— What is needed —
Write out each line exactly, starting with the one containing "3 & 67715 & 911.279839 \\" and stopping after the last line of the listing below.

— Data shown —
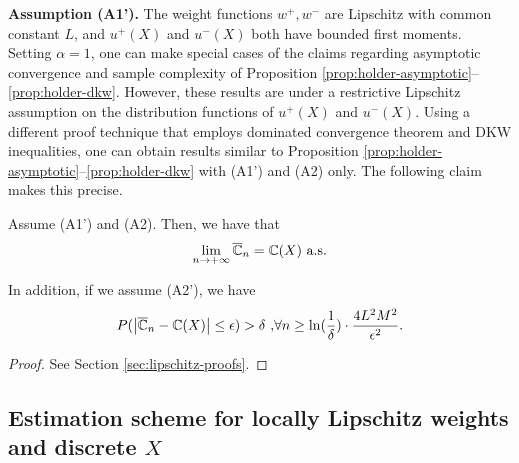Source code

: \textbf{Assumption (A1').}  The weight functions $w^+, w^-$ are Lipschitz with common constant $L$, and 
$u^+(X)$ and $u^-(X)$ both have bounded first moments.\\[1ex]

Setting $\alpha=1$, one can make special cases of the claims regarding asymptotic convergence and sample complexity of Proposition \ref{prop:holder-asymptotic}--\ref{prop:holder-dkw}. However, these results are under  a restrictive Lipschitz assumption on the distribution functions of $u^+(X)$ and $u^-(X)$. Using a different proof technique that employs dominated convergence theorem and DKW inequalities, one can obtain results similar to Proposition \ref{prop:holder-asymptotic}--\ref{prop:holder-dkw} with (A1') and (A2) only. The following claim makes this precise.

\begin{proposition}
\label{prop:lipschitz}
Assume (A1') and (A2). Then, we have that 
$$\lim_{n\rightarrow +\infty} \overline {\mathbb{C}}_n = \mathbb{C}(X) \text{   a.s.}$$

In addition, if we assume (A2'), we have 
$$
P(\left |\overline {\mathbb{C}}_n- \mathbb{C}(X) \right| \leq  \epsilon ) > \delta\text{     ,} \forall n \geq \ln(\frac{1}{\delta})\cdot 
\frac{4L^2 M^2}{\epsilon^{2}}.
$$
\end{proposition}
\begin{proof}
See Section \ref{sec:lipschitz-proofs}.
\end{proof}



\subsection{Estimation scheme for locally Lipschitz weights and discrete $X$}

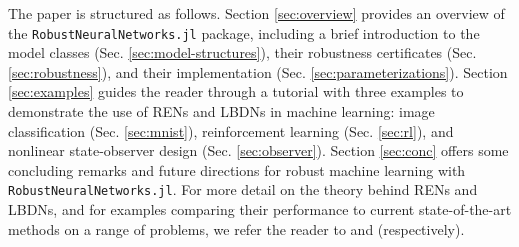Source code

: The paper is structured as follows. Section \ref{sec:overview} provides an overview of the \verb|RobustNeuralNetworks.jl| package, including a brief introduction to the model classes (Sec. \ref{sec:model-structures}), their robustness certificates (Sec. \ref{sec:robustness}), and their implementation (Sec. \ref{sec:parameterizations}). Section \ref{sec:examples} guides the reader through a tutorial with three examples to demonstrate the use of RENs and LBDNs in machine learning: image classification (Sec. \ref{sec:mnist}), reinforcement learning (Sec. \ref{sec:rl}), and nonlinear state-observer design (Sec. \ref{sec:observer}). Section \ref{sec:conc} offers some concluding remarks and future directions for robust machine learning with \verb|RobustNeuralNetworks.jl|. For more detail on the theory behind RENs and LBDNs, and for examples comparing their performance to current state-of-the-art methods on a range of problems, we refer the reader to \cite{Revay++2021b} and \cite{Wang+Manchester2023} (respectively).
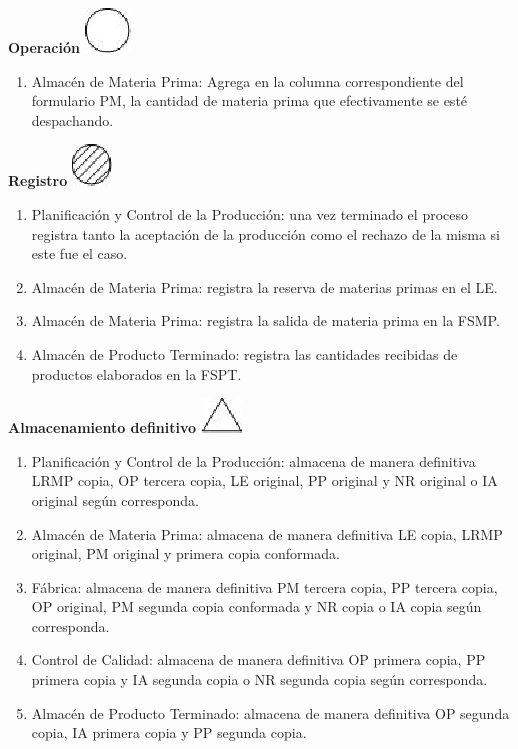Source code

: \begin{center}
  \textbf{Operación}
  \includegraphics{./Images/Simbolos/simbolo-Operacion.png}
\end{center}
\begin{enumerate}
  \item Almac\'en de Materia Prima: Agrega en la columna correspondiente del formulario PM, la cantidad de materia prima que efectivamente se est\'e despachando.
\end{enumerate}

\begin{center}
  \textbf{Registro}
  \includegraphics{./Images/Simbolos/simbolo-Registro.png}
\end{center}
\begin{enumerate}
  \item Planificaci\'on y Control de la Producci\'on: una vez terminado el proceso registra tanto la aceptación de la producción como el rechazo de la misma si este fue el caso.
  \item Almac\'en de Materia Prima: registra la reserva de materias primas en el LE.
  \item Almac\'en de Materia Prima: registra la salida de materia prima en la FSMP.
  \item Almac\'en de Producto Terminado: registra las cantidades recibidas de productos elaborados en la FSPT.
\end{enumerate}

\begin{center}
  \textbf{Almacenamiento definitivo}
  \includegraphics{./Images/Simbolos/simbolo-Almacenamiento-Definitivo.png}
\end{center}
\begin{enumerate}
  \item Planificaci\'on y Control de la Producci\'on: almacena de manera definitiva LRMP copia, OP tercera copia, LE original, PP original y NR original o IA original seg\'un corresponda.
  \item Almac\'en de Materia Prima: almacena de manera definitiva LE copia, LRMP original, PM original y primera copia conformada. 
  \item F\'abrica: almacena de manera definitiva PM tercera copia, PP tercera copia, OP original, PM segunda copia conformada y NR copia o IA copia seg\'un corresponda.
  \item Control de Calidad: almacena de manera definitiva OP primera copia, PP primera copia y IA segunda copia o NR segunda copia seg\'un corresponda.
  \item Almac\'en de Producto Terminado: almacena de manera definitiva OP segunda copia, IA primera copia y PP segunda copia.
\end{enumerate}

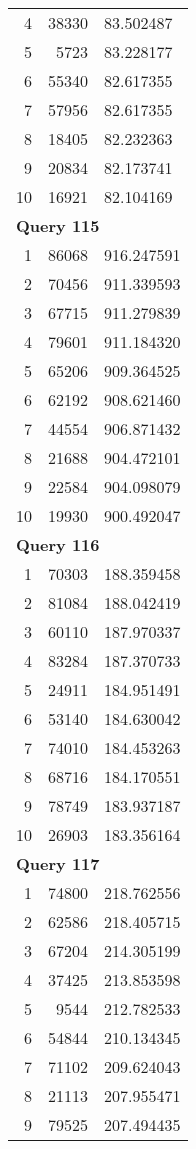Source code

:\begin{longtable}[{p}]{@{}rrp{}@{}}
4 & 38330 & 83.502487 \\
5 & 5723 & 83.228177 \\
6 & 55340 & 82.617355 \\
7 & 57956 & 82.617355 \\
8 & 18405 & 82.232363 \\
9 & 20834 & 82.173741 \\
10 & 16921 & 82.104169 \\
\midrule
\multicolumn{3}{l}{\bfseries Query 115} \\
1 & 86068 & 916.247591 \\
2 & 70456 & 911.339593 \\
3 & 67715 & 911.279839 \\
4 & 79601 & 911.184320 \\
5 & 65206 & 909.364525 \\
6 & 62192 & 908.621460 \\
7 & 44554 & 906.871432 \\
8 & 21688 & 904.472101 \\
9 & 22584 & 904.098079 \\
10 & 19930 & 900.492047 \\
\midrule
\multicolumn{3}{l}{\bfseries Query 116} \\
1 & 70303 & 188.359458 \\
2 & 81084 & 188.042419 \\
3 & 60110 & 187.970337 \\
4 & 83284 & 187.370733 \\
5 & 24911 & 184.951491 \\
6 & 53140 & 184.630042 \\
7 & 74010 & 184.453263 \\
8 & 68716 & 184.170551 \\
9 & 78749 & 183.937187 \\
10 & 26903 & 183.356164 \\
\midrule
\multicolumn{3}{l}{\bfseries Query 117} \\
1 & 74800 & 218.762556 \\
2 & 62586 & 218.405715 \\
3 & 67204 & 214.305199 \\
4 & 37425 & 213.853598 \\
5 & 9544 & 212.782533 \\
6 & 54844 & 210.134345 \\
7 & 71102 & 209.624043 \\
8 & 21113 & 207.955471 \\
9 & 79525 & 207.494435 \\

\end{longtable}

— Response below —
3 & 67715 & 911.279839 \\
4 & 79601 & 911.184320 \\
5 & 65206 & 909.364525 \\
6 & 62192 & 908.621460 \\
7 & 44554 & 906.871432 \\
8 & 21688 & 904.472101 \\
9 & 22584 & 904.098079 \\
10 & 19930 & 900.492047 \\
\midrule
\multicolumn{3}{l}{\bfseries Query 116} \\
1 & 70303 & 188.359458 \\
2 & 81084 & 188.042419 \\
3 & 60110 & 187.970337 \\
4 & 83284 & 187.370733 \\
5 & 24911 & 184.951491 \\
6 & 53140 & 184.630042 \\
7 & 74010 & 184.453263 \\
8 & 68716 & 184.170551 \\
9 & 78749 & 183.937187 \\
10 & 26903 & 183.356164 \\
\midrule
\multicolumn{3}{l}{\bfseries Query 117} \\
1 & 74800 & 218.762556 \\
2 & 62586 & 218.405715 \\
3 & 67204 & 214.305199 \\
4 & 37425 & 213.853598 \\
5 & 9544 & 212.782533 \\
6 & 54844 & 210.134345 \\
7 & 71102 & 209.624043 \\
8 & 21113 & 207.955471 \\
9 & 79525 & 207.494435 \\

\end{longtable}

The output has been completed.